Zagorath ,
@Zagorath@aussie.zone avatar

One take I've seen some Australian lawyers suggest is that the extent of politicisation of America's Supreme Court is an inevitable result of how highly political their constitution is.

In Australia, our constitution deals with the basic functioning of government; how elections take place, who can vote, and mostly fairly boring procedural stuff like that.

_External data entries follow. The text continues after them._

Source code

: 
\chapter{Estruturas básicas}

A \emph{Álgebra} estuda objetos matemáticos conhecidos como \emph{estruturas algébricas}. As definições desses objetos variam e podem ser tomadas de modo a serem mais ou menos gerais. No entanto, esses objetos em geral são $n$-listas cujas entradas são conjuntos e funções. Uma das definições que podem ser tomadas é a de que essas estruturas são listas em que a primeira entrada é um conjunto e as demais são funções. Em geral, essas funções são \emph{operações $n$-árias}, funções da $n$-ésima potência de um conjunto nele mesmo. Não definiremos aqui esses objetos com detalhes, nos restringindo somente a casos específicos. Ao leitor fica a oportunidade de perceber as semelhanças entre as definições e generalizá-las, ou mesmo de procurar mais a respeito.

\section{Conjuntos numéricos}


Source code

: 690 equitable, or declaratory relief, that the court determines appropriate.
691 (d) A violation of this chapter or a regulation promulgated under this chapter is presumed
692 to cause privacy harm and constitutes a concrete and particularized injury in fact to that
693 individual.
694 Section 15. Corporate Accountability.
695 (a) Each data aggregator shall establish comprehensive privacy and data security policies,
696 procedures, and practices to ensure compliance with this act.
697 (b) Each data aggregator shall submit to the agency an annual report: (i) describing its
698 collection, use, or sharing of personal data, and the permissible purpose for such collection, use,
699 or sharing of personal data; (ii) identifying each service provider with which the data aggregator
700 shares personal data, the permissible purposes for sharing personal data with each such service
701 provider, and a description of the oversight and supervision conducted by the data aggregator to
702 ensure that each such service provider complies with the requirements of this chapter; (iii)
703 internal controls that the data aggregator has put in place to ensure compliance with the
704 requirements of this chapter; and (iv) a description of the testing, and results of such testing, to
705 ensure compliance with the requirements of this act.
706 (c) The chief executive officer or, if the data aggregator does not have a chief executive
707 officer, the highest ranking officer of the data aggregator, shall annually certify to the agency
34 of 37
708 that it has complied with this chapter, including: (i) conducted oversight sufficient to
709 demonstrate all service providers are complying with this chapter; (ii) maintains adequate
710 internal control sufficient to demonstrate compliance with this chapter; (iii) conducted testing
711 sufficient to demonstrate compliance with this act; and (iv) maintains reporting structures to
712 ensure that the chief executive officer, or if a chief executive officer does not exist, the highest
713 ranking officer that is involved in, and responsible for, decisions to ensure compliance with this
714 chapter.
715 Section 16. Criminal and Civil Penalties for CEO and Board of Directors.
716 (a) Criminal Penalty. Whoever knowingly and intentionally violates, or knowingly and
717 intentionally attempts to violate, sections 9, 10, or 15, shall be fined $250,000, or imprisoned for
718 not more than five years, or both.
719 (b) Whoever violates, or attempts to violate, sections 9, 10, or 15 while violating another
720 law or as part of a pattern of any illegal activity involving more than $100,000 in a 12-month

America's constitution quite famously lays out a number of very specific rights. Rights that are, by their very nature, quite politiciseable and open to interpretation. If SCOTUS is able to invent rights that they claim are implied by the written text, with the legislature unable to legislate around it, that's a problem. It becomes even more of a problem when SCOTUS decides they can infer rights that are implied by those rights which SCOTUS themselves inferred. Deciding what rights people have—or removing those rights—should be the job of democratically elected representatives, not political appointees. So the court granting a right to abortion because they say it's implied that you have this right based on the right to privacy (quite a large stretch, IMO), and that right to privacy being implied by your explicit right to due process (a more reasonable inference), is quite a silly arrangement. Better for the legislature to simply do their job.

Not that this is in any way "simple". It would require a complete ground-up rewrite of the American constitution. And that's obviously never going to happen.